Descemos pela Praça da República até à Ferreira Borges e contornámos até às bilheteiras não sem antes parar num café que havia ali junto ao stand nem me lembro de que marca, para atestar os depósitos, entenda-se. Uns finos e estávamos prontos para ver deus. Grande contrariedade: a multidão descontrolada em frente aos quiosques de bilhetes. Parecia que de bilhetes gerais ninguém tinha ouvido falar. O caos. Mas nós éramos respeitadores, correctos nas questões do civismo (...). Colocámo-nos na fila que era larga... aliás, não seria bem uma vulgar bicha, mas mais um amontoado anárquico de capas pretas sem braços, apenas com cabeças zoadas à espera de ver diante de si algo parecido com uma janela falante.
Mas há sempre quem não goste de cumprir questões de ética social e vai de dar o vulgo "golpe" da fila. Assim, como quem não quer a coisa, avançando em diagonal na direcção da janelinha dourada.

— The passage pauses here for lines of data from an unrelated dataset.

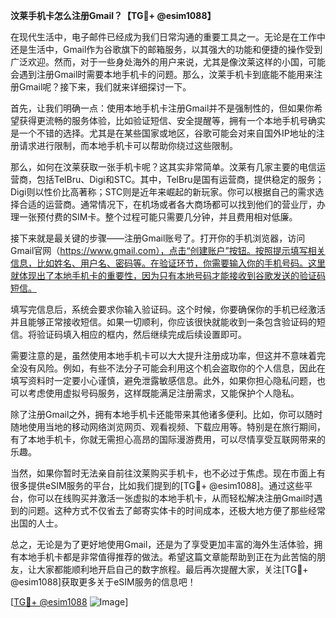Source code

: **汶莱手机卡怎么注册Gmail？【TG💪+ @esim1088】**

在现代生活中，电子邮件已经成为我们日常沟通的重要工具之一。无论是在工作中还是生活中，Gmail作为谷歌旗下的邮箱服务，以其强大的功能和便捷的操作受到广泛欢迎。然而，对于一些身处海外的用户来说，尤其是像汶莱这样的小国，可能会遇到注册Gmail时需要本地手机卡的问题。那么，汶莱手机卡到底能不能用来注册Gmail呢？接下来，我们就来详细探讨一下。

首先，让我们明确一点：使用本地手机卡注册Gmail并不是强制性的，但如果你希望获得更流畅的服务体验，比如验证短信、安全提醒等，拥有一个本地手机号确实是一个不错的选择。尤其是在某些国家或地区，谷歌可能会对来自国外IP地址的注册请求进行限制，而本地手机卡可以帮助你绕过这些限制。

那么，如何在汶莱获取一张手机卡呢？这其实非常简单。汶莱有几家主要的电信运营商，包括TelBru、Digi和STC。其中，TelBru是国有运营商，提供稳定的服务；Digi则以性价比高著称；STC则是近年来崛起的新玩家。你可以根据自己的需求选择合适的运营商。通常情况下，在机场或者各大商场都可以找到他们的营业厅，办理一张预付费的SIM卡。整个过程可能只需要几分钟，并且费用相对低廉。

接下来就是最关键的步骤——注册Gmail账号了。打开你的手机浏览器，访问Gmail官网（https://www.gmail.com），点击“创建账户”按钮。按照提示填写相关信息，比如姓名、用户名、密码等。在验证环节，你需要输入你的手机号码。这里就体现出了本地手机卡的重要性，因为只有本地号码才能接收到谷歌发送的验证码短信。

填写完信息后，系统会要求你输入验证码。这个时候，你要确保你的手机已经激活并且能够正常接收短信。如果一切顺利，你应该很快就能收到一条包含验证码的短信。将验证码填入相应的框内，然后继续完成后续设置即可。

需要注意的是，虽然使用本地手机卡可以大大提升注册成功率，但这并不意味着完全没有风险。例如，有些不法分子可能会利用这个机会盗取你的个人信息，因此在填写资料时一定要小心谨慎，避免泄露敏感信息。此外，如果你担心隐私问题，也可以考虑使用虚拟号码服务，这样既能满足注册需求，又能保护个人隐私。

除了注册Gmail之外，拥有本地手机卡还能带来其他诸多便利。比如，你可以随时随地使用当地的移动网络浏览网页、观看视频、下载应用等。特别是在旅行期间，有了本地手机卡，你就无需担心高昂的国际漫游费用，可以尽情享受互联网带来的乐趣。

当然，如果你暂时无法亲自前往汶莱购买手机卡，也不必过于焦虑。现在市面上有很多提供eSIM服务的平台，比如我们提到的[TG💪+ @esim1088]。通过这些平台，你可以在线购买并激活一张虚拟的本地手机卡，从而轻松解决注册Gmail时遇到的问题。这种方式不仅省去了邮寄实体卡的时间成本，还极大地方便了那些经常出国的人士。

总之，无论是为了更好地使用Gmail，还是为了享受更加丰富的海外生活体验，拥有本地手机卡都是非常值得推荐的做法。希望这篇文章能帮助到正在为此苦恼的朋友，让大家都能顺利地开启自己的数字旅程。最后再次提醒大家，关注[TG💪+ @esim1088]获取更多关于eSIM服务的信息吧！

[[TG💪+ @esim1088](https://t.me/s/esim1088) ![Image](https://i.postimg.cc/4NQfJmqS/Snipaste-2025-05-13-00-14-12.png)]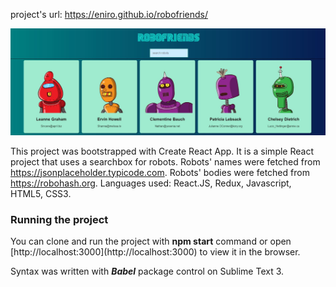 project's url: https://eniro.github.io/robofriends/

![robofriends screenshot](https://github.com/eniro/robofriends/blob/master/robo.JPG)


This project was bootstrapped with Create React App. 
It is a simple React project that uses a searchbox for robots. Robots' names were fetched from https://jsonplaceholder.typicode.com. Robots' bodies were fetched from https://robohash.org. 
Languages used: React.JS, Redux, Javascript, HTML5, CSS3.


<h3>Running the project</h3>
You can clone and run the project with <b>npm start</b> command or open [http://localhost:3000](http://localhost:3000) to view it in the browser.

Syntax was written with <i><b>Babel</i></b> package control on Sublime Text 3.
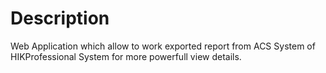 # Description

Web Application which allow to work exported report from ACS System of HIKProfessional System for more powerfull view details.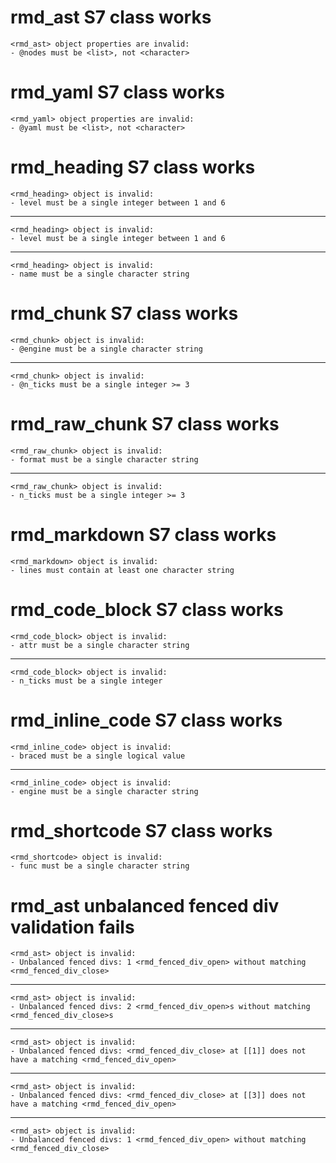 # rmd_ast S7 class works

    <rmd_ast> object properties are invalid:
    - @nodes must be <list>, not <character>

# rmd_yaml S7 class works

    <rmd_yaml> object properties are invalid:
    - @yaml must be <list>, not <character>

# rmd_heading S7 class works

    <rmd_heading> object is invalid:
    - level must be a single integer between 1 and 6

---

    <rmd_heading> object is invalid:
    - level must be a single integer between 1 and 6

---

    <rmd_heading> object is invalid:
    - name must be a single character string

# rmd_chunk S7 class works

    <rmd_chunk> object is invalid:
    - @engine must be a single character string

---

    <rmd_chunk> object is invalid:
    - @n_ticks must be a single integer >= 3

# rmd_raw_chunk S7 class works

    <rmd_raw_chunk> object is invalid:
    - format must be a single character string

---

    <rmd_raw_chunk> object is invalid:
    - n_ticks must be a single integer >= 3

# rmd_markdown S7 class works

    <rmd_markdown> object is invalid:
    - lines must contain at least one character string

# rmd_code_block S7 class works

    <rmd_code_block> object is invalid:
    - attr must be a single character string

---

    <rmd_code_block> object is invalid:
    - n_ticks must be a single integer

# rmd_inline_code S7 class works

    <rmd_inline_code> object is invalid:
    - braced must be a single logical value

---

    <rmd_inline_code> object is invalid:
    - engine must be a single character string

# rmd_shortcode S7 class works

    <rmd_shortcode> object is invalid:
    - func must be a single character string

# rmd_ast unbalanced fenced div validation fails

    <rmd_ast> object is invalid:
    - Unbalanced fenced divs: 1 <rmd_fenced_div_open> without matching <rmd_fenced_div_close>

---

    <rmd_ast> object is invalid:
    - Unbalanced fenced divs: 2 <rmd_fenced_div_open>s without matching <rmd_fenced_div_close>s

---

    <rmd_ast> object is invalid:
    - Unbalanced fenced divs: <rmd_fenced_div_close> at [[1]] does not have a matching <rmd_fenced_div_open>

---

    <rmd_ast> object is invalid:
    - Unbalanced fenced divs: <rmd_fenced_div_close> at [[3]] does not have a matching <rmd_fenced_div_open>

---

    <rmd_ast> object is invalid:
    - Unbalanced fenced divs: 1 <rmd_fenced_div_open> without matching <rmd_fenced_div_close>

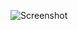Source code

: ![Screenshot](https://raw.githubusercontent.com/Cryakl/Ultimate-RAT-Collection/refs/heads/main/DiemsMutter/DiemsMutter%201.3/Screenshot.png)
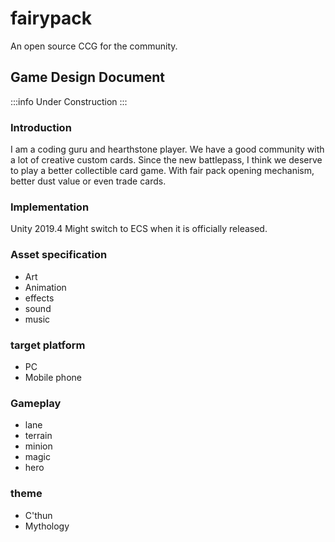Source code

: # fairypack
An open source CCG for the community.

## Game Design Document

:::info
Under Construction
:::

### Introduction
I am a coding guru and hearthstone player. We have a good community with a lot of creative custom cards. Since the new battlepass, I think we deserve to play a better collectible card game. With fair pack opening mechanism, better dust value or even trade cards.

### Implementation
Unity 2019.4
Might switch to ECS when it is officially released.

### Asset specification
- Art
- Animation
- effects
- sound
- music

### target platform
- PC
- Mobile phone

### Gameplay
- lane
- terrain
- minion
- magic
- hero

### theme
- C'thun
- Mythology
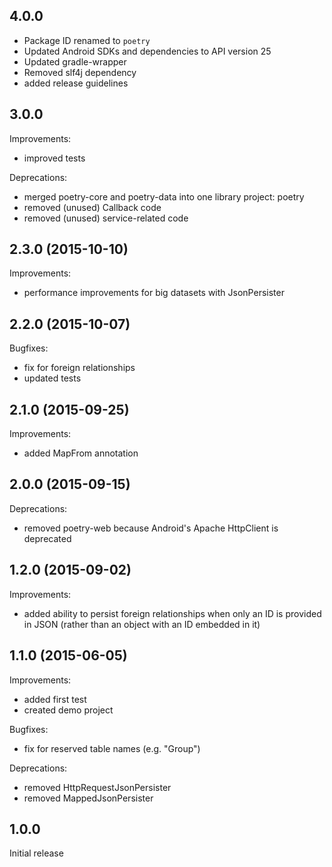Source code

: ## 4.0.0

- Package ID renamed to `poetry`
- Updated Android SDKs and dependencies to API version 25
- Updated gradle-wrapper
- Removed slf4j dependency
- added release guidelines

## 3.0.0

Improvements:
 - improved tests

Deprecations:
 - merged poetry-core and poetry-data into one library project: poetry
 - removed (unused) Callback code
 - removed (unused) service-related code

## 2.3.0 (2015-10-10)

Improvements:
 - performance improvements for big datasets with JsonPersister

## 2.2.0 (2015-10-07)

Bugfixes:
 - fix for foreign relationships
 - updated tests

## 2.1.0 (2015-09-25)

Improvements:
 - added MapFrom annotation
 
## 2.0.0 (2015-09-15)

Deprecations:
 - removed poetry-web because Android's Apache HttpClient is deprecated

## 1.2.0 (2015-09-02)

Improvements:
 - added ability to persist foreign relationships when only an ID is provided in JSON
   (rather than an object with an ID embedded in it)

## 1.1.0 (2015-06-05)

Improvements:
  - added first test
  - created demo project

Bugfixes:
  - fix for reserved table names (e.g. "Group")

Deprecations:
  - removed HttpRequestJsonPersister
  - removed MappedJsonPersister

## 1.0.0

Initial release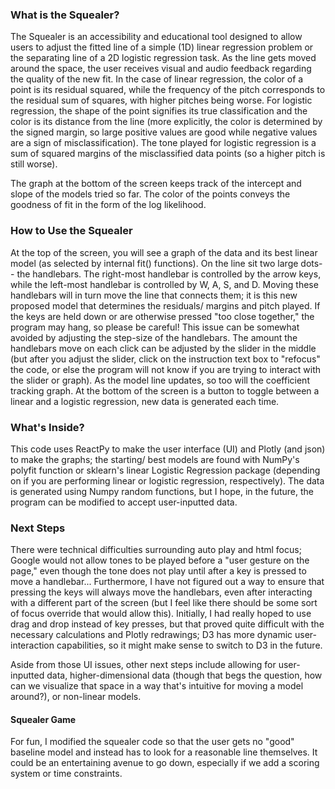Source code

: ### What is the Squealer?
The Squealer is an accessibility and educational tool designed to allow users to adjust the fitted line of a simple 
(1D) linear regression problem or the separating line of a 2D logistic regression task. As the line gets moved around the space, the user 
receives visual and audio feedback regarding the quality of the new fit. In the case of linear regression,
the color of a point is its residual squared, while the frequency of the pitch corresponds to the residual sum of squares, 
with higher pitches being worse. For logistic regression, the shape of the point signifies its true classification and the color
is its distance from the line (more explicitly, the color is determined by the signed margin, so large positive values 
are good while negative values are a sign of misclassification). The tone played for logistic regression is a sum of 
squared margins of the misclassified data points (so a higher pitch is still worse). 

The graph at the bottom of the screen keeps track of the intercept and slope of the models tried so far. The color of the
points conveys the goodness of fit in the form of the log likelihood.

### How to Use the Squealer
At the top of the screen, you will see a graph of the data and its best linear model (as selected by internal fit() functions). 
On the line sit two large dots-- the handlebars. The right-most handlebar is controlled by the arrow keys,
while the left-most handlebar is controlled by W, A, S, and D. Moving these handlebars will in turn move the line that
connects them; it is this new proposed model that determines the residuals/ margins and pitch played. If the keys are
held down or are otherwise pressed "too close together," the program may hang, so please be careful! This issue can be
somewhat avoided by adjusting the step-size of the handlebars. The amount the
handlebars move on each click can be adjusted by the slider in the middle (but after you adjust the slider, click on the
instruction text box to "refocus" the code, or else the program will not know if you are trying to interact with the 
slider or graph). As the model line updates, so too will the coefficient tracking graph. At the bottom of the screen is a button to toggle between a linear and a logistic regression, new data is generated each time.

### What's Inside?
This code uses ReactPy to make the user interface (UI) and Plotly (and json) to make the graphs; the starting/ best models 
are found with NumPy's polyfit function or sklearn's linear Logistic Regression package (depending on if you are 
performing linear or logistic regression, respectively). The data is generated using Numpy random functions, but I hope,
in the future, the program can be modified to accept user-inputted data.

### Next Steps
There were technical difficulties surrounding auto play and html focus; Google would not allow tones to be played 
before a "user gesture on the page," even though the tone does not play until after a key is pressed to move a 
handlebar... Furthermore, I have not figured out a way to ensure that pressing the keys will always move the handlebars,
even after interacting with a different part of the screen (but I feel like there should be some sort of focus override 
that would allow this). Initially, I had really hoped to use drag and drop instead of key presses, but that proved quite
difficult with the necessary calculations and Plotly redrawings; D3 has more dynamic user-interaction capabilities, so 
it might make sense to switch to D3 in the future. 

Aside from those UI issues, other next steps include allowing for user-inputted data, higher-dimensional data (though that
begs the question, how can we visualize that space in a way that's intuitive for moving a model around?), or non-linear models. 

#### Squealer Game
For fun, I modified the squealer code so that the user gets no "good" baseline model and
instead has to look for a reasonable line themselves. It could be an entertaining avenue to go down, especially if we add a scoring
system or time constraints.




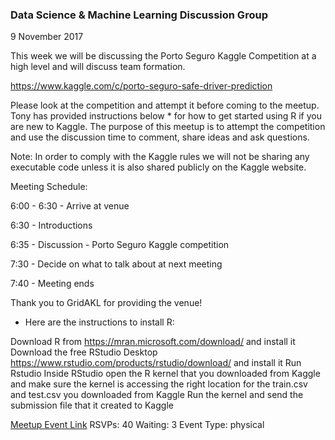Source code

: ### Data Science & Machine Learning Discussion Group
9 November 2017

This week we will be discussing the Porto Seguro Kaggle Competition at a high level and will discuss team formation.

https://www.kaggle.com/c/porto-seguro-safe-driver-prediction

Please look at the competition and attempt it before coming to the meetup. Tony has provided instructions below * for how to get started using R if you are new to Kaggle. The purpose of this meetup is to attempt the competition and use the discussion time to comment, share ideas and ask questions.

Note: In order to comply with the Kaggle rules we will not be sharing any executable code unless it is also shared publicly on the Kaggle website.

Meeting Schedule:

6:00 - 6:30 - Arrive at venue

6:30 - Introductions

6:35 - Discussion - Porto Seguro Kaggle competition

7:30 - Decide on what to talk about at next meeting

7:40 - Meeting ends

Thank you to GridAKL for providing the venue!

* Here are the instructions to install R:

Download R from https://mran.microsoft.com/download/ and install it
Download the free RStudio Desktop https://www.rstudio.com/products/rstudio/download/ and install it
Run Rstudio
Inside RStudio open the R kernel that you downloaded from Kaggle and make sure the kernel is accessing the right location for the train.csv and test.csv you downloaded from Kaggle
Run the kernel and send the submission file that it created to Kaggle

[Meetup Event Link](https://www.meetup.com/Data-Science-Discussion-Auckland/events/241871345)
RSVPs: 40
Waiting: 3
Event Type: physical
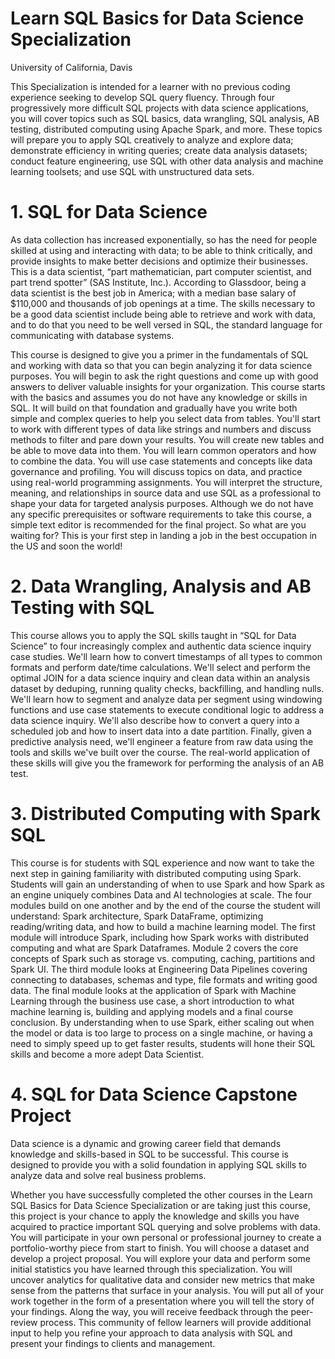 # Learn SQL Basics for Data Science Specialization
University of California, Davis


This Specialization is intended for a learner with no previous coding experience seeking to develop SQL query fluency. Through four progressively more difficult SQL projects with data science applications, you will cover topics such as SQL basics, data wrangling, SQL analysis, AB testing, distributed computing using Apache Spark, and more. These topics will prepare you to apply SQL creatively to analyze and explore data; demonstrate efficiency in writing queries; create data analysis datasets; conduct feature engineering, use SQL with other data analysis and machine learning toolsets; and use SQL with unstructured data sets.

# 1. SQL for Data Science

As data collection has increased exponentially, so has the need for people skilled at using and interacting with data; to be able to think critically, and provide insights to make better decisions and optimize their businesses. This is a data scientist, “part mathematician, part computer scientist, and part trend spotter” (SAS Institute, Inc.). According to Glassdoor, being a data scientist is the best job in America; with a median base salary of $110,000 and thousands of job openings at a time. The skills necessary to be a good data scientist include being able to retrieve and work with data, and to do that you need to be well versed in SQL, the standard language for communicating with database systems.

This course is designed to give you a primer in the fundamentals of SQL and working with data so that you can begin analyzing it for data science purposes. You will begin to ask the right questions and come up with good answers to deliver valuable insights for your organization. This course starts with the basics and assumes you do not have any knowledge or skills in SQL. It will build on that foundation and gradually have you write both simple and complex queries to help you select data from tables. You'll start to work with different types of data like strings and numbers and discuss methods to filter and pare down your results. You will create new tables and be able to move data into them. You will learn common operators and how to combine the data. You will use case statements and concepts like data governance and profiling. You will discuss topics on data, and practice using real-world programming assignments. You will interpret the structure, meaning, and relationships in source data and use SQL as a professional to shape your data for targeted analysis purposes. Although we do not have any specific prerequisites or software requirements to take this course, a simple text editor is recommended for the final project. So what are you waiting for? This is your first step in landing a job in the best occupation in the US and soon the world!

# 2. Data Wrangling, Analysis and AB Testing with SQL

This course allows you to apply the SQL skills taught in “SQL for Data Science” to four increasingly complex and authentic data science inquiry case studies. We'll learn how to convert timestamps of all types to common formats and perform date/time calculations. We'll select and perform the optimal JOIN for a data science inquiry and clean data within an analysis dataset by deduping, running quality checks, backfilling, and handling nulls. We'll learn how to segment and analyze data per segment using windowing functions and use case statements to execute conditional logic to address a data science inquiry. We'll also describe how to convert a query into a scheduled job and how to insert data into a date partition. Finally, given a predictive analysis need, we'll engineer a feature from raw data using the tools and skills we've built over the course. The real-world application of these skills will give you the framework for performing the analysis of an AB test.

# 3. Distributed Computing with Spark SQL

This course is for students with SQL experience and now want to take the next step in gaining familiarity with distributed computing using Spark. Students will gain an understanding of when to use Spark and how Spark as an engine uniquely combines Data and AI technologies at scale. The four modules build on one another and by the end of the course the student will understand: Spark architecture, Spark DataFrame, optimizing reading/writing data, and how to build a machine learning model. The first module will introduce Spark, including how Spark works with distributed computing and what are Spark Dataframes. Module 2 covers the core concepts of Spark such as storage vs. computing, caching, partitions and Spark UI. The third module looks at Engineering Data Pipelines covering connecting to databases, schemas and type, file formats and writing good data. The final module looks at the application of Spark with Machine Learning through the business use case, a short introduction to what machine learning is, building and applying models and a final course conclusion. By understanding when to use Spark, either scaling out when the model or data is too large to process on a single machine, or having a need to simply speed up to get faster results, students will hone their SQL skills and become a more adept Data Scientist.

# 4. SQL for Data Science Capstone Project

Data science is a dynamic and growing career field that demands knowledge and skills-based in SQL to be successful. This course is designed to provide you with a solid foundation in applying SQL skills to analyze data and solve real business problems.

Whether you have successfully completed the other courses in the Learn SQL Basics for Data Science Specialization or are taking just this course, this project is your chance to apply the knowledge and skills you have acquired to practice important SQL querying and solve problems with data. You will participate in your own personal or professional journey to create a portfolio-worthy piece from start to finish. You will choose a dataset and develop a project proposal. You will explore your data and perform some initial statistics you have learned through this specialization. You will uncover analytics for qualitative data and consider new metrics that make sense from the patterns that surface in your analysis. You will put all of your work together in the form of a presentation where you will tell the story of your findings. Along the way, you will receive feedback through the peer-review process. This community of fellow learners will provide additional input to help you refine your approach to data analysis with SQL and present your findings to clients and management.
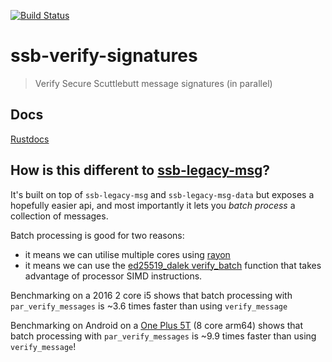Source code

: [![Build Status](https://travis-ci.org/sunrise-choir/ssb-verify-signatures.svg?branch=master)](https://travis-ci.org/sunrise-choir/ssb-verify-signatures)
# ssb-verify-signatures

> Verify Secure Scuttlebutt message signatures (in parallel)

## Docs

[Rustdocs](https://sunrise-choir.github.io/ssb-verify-signatures/ssb_verify_signatures/index.html)

## How is this different to [ssb-legacy-msg](https://github.com/sunrise-choir/ssb-legacy-msg)?

It's built on top of `ssb-legacy-msg` and `ssb-legacy-msg-data` but exposes a hopefully easier
api, and most importantly it lets you _batch process_ a collection of messages. 

Batch processing is good for two reasons:
- it means we can utilise multiple cores using [rayon](https://docs.rs/rayon/1.2.0/rayon/index.html)
- it means we can use the [ed25519_dalek verify_batch](https://docs.rs/ed25519-dalek/0.9.1/ed25519_dalek/fn.verify_batch.html) function that takes advantage of
processor SIMD instructions. 

Benchmarking on a 2016 2 core i5 shows that batch processing with `par_verify_messages` is ~3.6 times faster than using `verify_message` 

Benchmarking on Android on a [One Plus 5T](https://en.wikipedia.org/wiki/OnePlus_5T) (8 core arm64) shows that batch processing with `par_verify_messages` is ~9.9 times faster than using `verify_message`!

Passa um, passa dois, encosta daqui, amassa dali e lá estava ele colado a nós na dianteira, de sorriso subtilmente triunfante, porque queria disfarçar. Lembro-me de olhar para os meus eternos comparsas, indignado. Um deles, indignado como eu e pronto a retaliar à sua maneira, sempre uma maneira veemente e comicamente marcante, mas o outro, calmo, sereno, como se tudo fosse normal, como se fossem momentos de alívio ou prazer.
O odor a urina nem se fazia notar, mas a capa académica do "amigo" golpista ia ter dias de fragrâncias difíceis.
"Estou a mijar e ele está-se a rir"... Palavras sábias e oportunas. Os golpes só resultavam mesmo connosco, nas filas das amarelas. Ali não, porque os dEUS estavam a actuar e não mereciam traições.
PS: Quem sabe "do que eu estou a falar" que se pronuncie...

3 comentários:

João Rodrigues disse...

looool... já ouvi essa história dezenas de vezes e acho-lhe sempre muita piada :D
não assisti à cena, claro... mas adorava ter visto :)
abraço!!!

Anónimo disse...

Eu sei bem do que falas!
Também por lá passei!!!!
Recordo ainda, os apertos, os amassos (alguns, em jeito de apalpões!)! As filas que pareciam não terminar!!! E a vontade frenética em entrar no recinto de todas as loucuras! Daí que, por vezes, os "penetras" fossem, algumas vezes, enxovalhados! Mas, enfim, naqueles dias,desculpa, naquelas noites, quase tudo era permitido!!!
Bons tempos, que através deste teu pequeno episódio pude carinhosamente recordar e, com o qual, também me revi!!!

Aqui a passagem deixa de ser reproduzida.